Old habits die hard, and old passwords die harder.
But if you ever needed extra motivation to forget that ancient password you’ve been reusing for years, you’ll find it in Yahoo’s recent admittance that a 2013 security breach affected all 3 billion user accounts on the site.
Think about that number. That’s 3 billion passwords. There weren’t 3 billion people on the internet in 2013, but there were that many Yahoo accounts because some people had several Yahoo accounts at the time. But, roughly, because Yahoo was so huge, basically everyone had a Yahoo account at some point (just like basically everyone had a Google account at some point). And somewhere, there’s a database with all those usernames and passwords.
That means a hacker can take an email address and a password pair and run it against all the popular sites on the internet. Facebook. Google. Ebay. Amazon. PayPal.

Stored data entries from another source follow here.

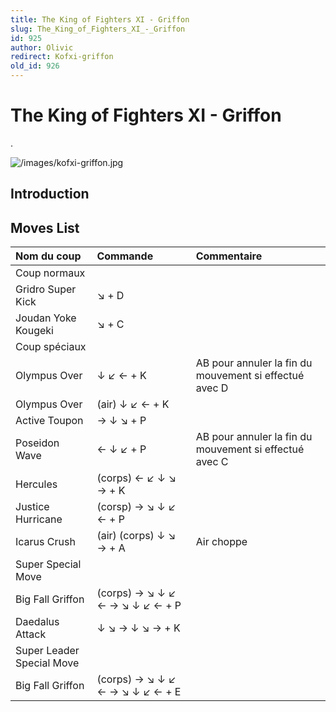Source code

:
 ```yaml
---
title: The King of Fighters XI - Griffon
slug: The_King_of_Fighters_XI_-_Griffon
id: 925
author: Olivic
redirect: Kofxi-griffon
old_id: 926
---
```


# The King of Fighters XI - Griffon

.

![](/images/kofxi-griffon.jpg "/images/kofxi-griffon.jpg")

## Introduction

## Moves List

| Nom du coup               | Commande                        | Commentaire                                            |
|:--------------------------|:--------------------------------|:-------------------------------------------------------|
| Coup normaux              |                                 |                                                        |
| Gridro Super Kick         | ↘ + D                           |                                                        |
| Joudan Yoke Kougeki       | ↘ + C                           |                                                        |
| Coup spéciaux             |                                 |                                                        |
| Olympus Over              | ↓ ↙ ← + K                       | AB pour annuler la fin du mouvement si effectué avec D |
| Olympus Over              | (air) ↓ ↙ ← + K                 |                                                        |
| Active Toupon             | → ↓ ↘ + P                       |                                                        |
| Poseidon Wave             | ← ↓ ↙ + P                       | AB pour annuler la fin du mouvement si effectué avec C |
| Hercules                  | (corps) ← ↙ ↓ ↘ → + K           |                                                        |
| Justice Hurricane         | (corsp) → ↘ ↓ ↙ ← + P           |                                                        |
| Icarus Crush              | (air) (corps) ↓ ↘ → + A         | Air choppe                                             |
| Super Special Move        |                                 |                                                        |
| Big Fall Griffon          | (corps) → ↘ ↓ ↙ ← → ↘ ↓ ↙ ← + P |                                                        |
| Daedalus Attack           | ↓ ↘ → ↓ ↘ → + K                 |                                                        |
| Super Leader Special Move |                                 |                                                        |
| Big Fall Griffon          | (corps) → ↘ ↓ ↙ ← → ↘ ↓ ↙ ← + E |                                                        |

Did you use an old password when you created an account on any of those sites? Did you think that hackers won’t target you? News flash: Malicious hackers, except in some very specific cases, don’t care who you are. They’re not targeting you, personally. They have scripts that go through millions of usernames and passwords, and try them against hundreds of sites. If an old password works, boom: They got something of value.

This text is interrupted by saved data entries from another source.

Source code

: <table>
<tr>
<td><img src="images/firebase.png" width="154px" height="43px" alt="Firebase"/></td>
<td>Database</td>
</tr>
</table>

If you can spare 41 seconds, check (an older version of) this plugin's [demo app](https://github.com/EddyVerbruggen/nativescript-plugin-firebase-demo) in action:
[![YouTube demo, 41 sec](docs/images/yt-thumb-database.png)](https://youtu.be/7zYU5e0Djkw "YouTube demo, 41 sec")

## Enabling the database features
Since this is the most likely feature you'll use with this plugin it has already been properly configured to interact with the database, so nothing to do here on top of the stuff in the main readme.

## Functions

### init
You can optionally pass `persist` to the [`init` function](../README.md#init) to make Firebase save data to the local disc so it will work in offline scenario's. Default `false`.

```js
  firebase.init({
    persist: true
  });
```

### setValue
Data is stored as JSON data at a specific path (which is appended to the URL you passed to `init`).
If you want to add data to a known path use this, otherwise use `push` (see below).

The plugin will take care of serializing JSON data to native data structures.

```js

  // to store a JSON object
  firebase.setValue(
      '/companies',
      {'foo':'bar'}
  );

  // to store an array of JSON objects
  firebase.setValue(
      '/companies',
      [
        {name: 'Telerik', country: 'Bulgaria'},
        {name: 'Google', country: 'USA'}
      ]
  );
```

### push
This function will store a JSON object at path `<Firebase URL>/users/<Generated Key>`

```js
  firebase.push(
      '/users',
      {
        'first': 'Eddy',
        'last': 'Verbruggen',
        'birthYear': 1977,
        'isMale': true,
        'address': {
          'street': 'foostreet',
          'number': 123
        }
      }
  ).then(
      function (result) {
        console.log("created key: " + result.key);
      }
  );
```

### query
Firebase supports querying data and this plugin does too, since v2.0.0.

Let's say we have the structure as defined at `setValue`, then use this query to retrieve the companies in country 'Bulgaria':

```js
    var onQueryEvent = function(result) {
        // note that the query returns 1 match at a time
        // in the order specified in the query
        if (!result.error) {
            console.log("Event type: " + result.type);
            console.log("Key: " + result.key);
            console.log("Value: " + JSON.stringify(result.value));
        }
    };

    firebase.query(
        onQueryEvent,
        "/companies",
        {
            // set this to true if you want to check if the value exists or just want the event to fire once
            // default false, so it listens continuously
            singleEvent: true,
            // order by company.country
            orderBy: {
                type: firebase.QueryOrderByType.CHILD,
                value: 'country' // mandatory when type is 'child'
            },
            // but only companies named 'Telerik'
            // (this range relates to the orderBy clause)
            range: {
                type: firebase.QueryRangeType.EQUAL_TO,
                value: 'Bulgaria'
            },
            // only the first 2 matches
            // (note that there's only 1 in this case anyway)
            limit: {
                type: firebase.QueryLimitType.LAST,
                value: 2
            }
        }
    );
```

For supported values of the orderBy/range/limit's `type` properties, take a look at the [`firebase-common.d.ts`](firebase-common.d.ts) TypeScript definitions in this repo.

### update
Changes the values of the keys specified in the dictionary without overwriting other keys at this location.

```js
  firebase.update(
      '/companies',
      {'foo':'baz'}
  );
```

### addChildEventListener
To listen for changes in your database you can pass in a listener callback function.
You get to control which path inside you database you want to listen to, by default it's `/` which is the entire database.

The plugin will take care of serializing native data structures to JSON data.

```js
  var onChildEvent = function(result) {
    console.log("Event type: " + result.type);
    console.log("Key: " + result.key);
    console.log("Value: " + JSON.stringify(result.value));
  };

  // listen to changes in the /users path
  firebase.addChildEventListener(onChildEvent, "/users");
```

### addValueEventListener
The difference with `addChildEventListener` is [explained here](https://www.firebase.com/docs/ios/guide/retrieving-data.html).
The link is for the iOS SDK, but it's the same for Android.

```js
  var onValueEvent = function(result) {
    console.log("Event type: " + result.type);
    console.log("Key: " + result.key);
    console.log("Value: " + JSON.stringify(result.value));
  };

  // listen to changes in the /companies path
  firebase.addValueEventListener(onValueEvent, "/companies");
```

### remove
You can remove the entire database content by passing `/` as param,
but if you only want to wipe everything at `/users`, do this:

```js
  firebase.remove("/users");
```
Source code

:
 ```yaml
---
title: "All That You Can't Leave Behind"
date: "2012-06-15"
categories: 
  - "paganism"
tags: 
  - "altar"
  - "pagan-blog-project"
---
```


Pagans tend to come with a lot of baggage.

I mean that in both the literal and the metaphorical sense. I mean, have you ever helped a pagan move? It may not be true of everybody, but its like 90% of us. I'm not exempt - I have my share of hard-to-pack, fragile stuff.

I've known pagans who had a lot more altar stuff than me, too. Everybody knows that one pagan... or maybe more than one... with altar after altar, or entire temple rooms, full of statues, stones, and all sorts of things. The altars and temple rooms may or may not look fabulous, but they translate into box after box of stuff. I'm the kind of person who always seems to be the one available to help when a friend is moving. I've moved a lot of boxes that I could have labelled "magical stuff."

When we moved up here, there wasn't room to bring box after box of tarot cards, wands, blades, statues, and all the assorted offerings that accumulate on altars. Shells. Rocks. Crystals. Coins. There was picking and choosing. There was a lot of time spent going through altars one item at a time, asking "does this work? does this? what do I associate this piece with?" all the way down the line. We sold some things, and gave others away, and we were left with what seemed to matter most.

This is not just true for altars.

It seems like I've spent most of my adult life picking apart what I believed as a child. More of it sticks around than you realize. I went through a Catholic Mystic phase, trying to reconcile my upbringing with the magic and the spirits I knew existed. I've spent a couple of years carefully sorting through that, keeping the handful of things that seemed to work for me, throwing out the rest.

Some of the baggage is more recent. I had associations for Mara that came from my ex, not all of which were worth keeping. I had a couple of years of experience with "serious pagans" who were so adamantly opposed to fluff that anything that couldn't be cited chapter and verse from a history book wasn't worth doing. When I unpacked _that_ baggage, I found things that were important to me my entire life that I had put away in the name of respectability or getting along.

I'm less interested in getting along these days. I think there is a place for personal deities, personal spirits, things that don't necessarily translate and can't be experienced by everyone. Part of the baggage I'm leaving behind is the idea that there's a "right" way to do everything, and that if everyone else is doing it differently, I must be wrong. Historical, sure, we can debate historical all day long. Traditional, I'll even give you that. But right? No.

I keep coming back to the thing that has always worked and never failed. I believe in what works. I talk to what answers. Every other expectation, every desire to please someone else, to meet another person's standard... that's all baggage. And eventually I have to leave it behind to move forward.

Do not use the same password on multiple sites. Period.
I get it. Maybe you were in a hurry to buy that new Kindle for Christmas, and you just needed an account, fast. Perhaps you meant to change the password later, but never did. Or maybe you’re one of those people who simply cannot remember more than one or two passwords and won’t be bothered with a password manager.
Well, if you had a Yahoo account in 2013 (or 2012, or ever), and you’re still using that old password, you’re putting yourself at serious risk. You could lose personal data, your reputation, or even your money.
And it’s not just Yahoo. Basically every large site, service or company experienced some sort of security breach in its history (though none were larger than Yahoo’s colossal screw-up). It happened to MySpace as well. It happened to Equifax. It happened to Verizon. And massive security flaws such as Heartbleed exposed basically every site on the internet, including Google and Facebook. You think you’re safe? No one is safe.
But you’re not helpless. We have some good tips for staying secure online here and here, but in a nutshell, this is what you need to do: Don’t re-use the same password on multiple sites. Use a password manager. Use two-factor authentication whenever possible (I know it’s a hassle, but you should still do it).
Nothing can fully protect you from a hack. A site you’re using might get hacked and your personal data can be stolen, and there’s nothing you can do about that. But you can at least make sure the same people can’t use that data to login on all your other sites.
Think about good password practices as brushing your teeth. It’s not something you really want to do twice every day, but you know you have to, or there will be consequences. So you simply get out of bed every morning and do it, no questions asked. The next time you need to think of a new password, and you really, really don’t want to, suck it up. Install a password manager. Follow the steps. Create a fresh, safe password.
If you don’t, somewhere down the line, there will be consequences.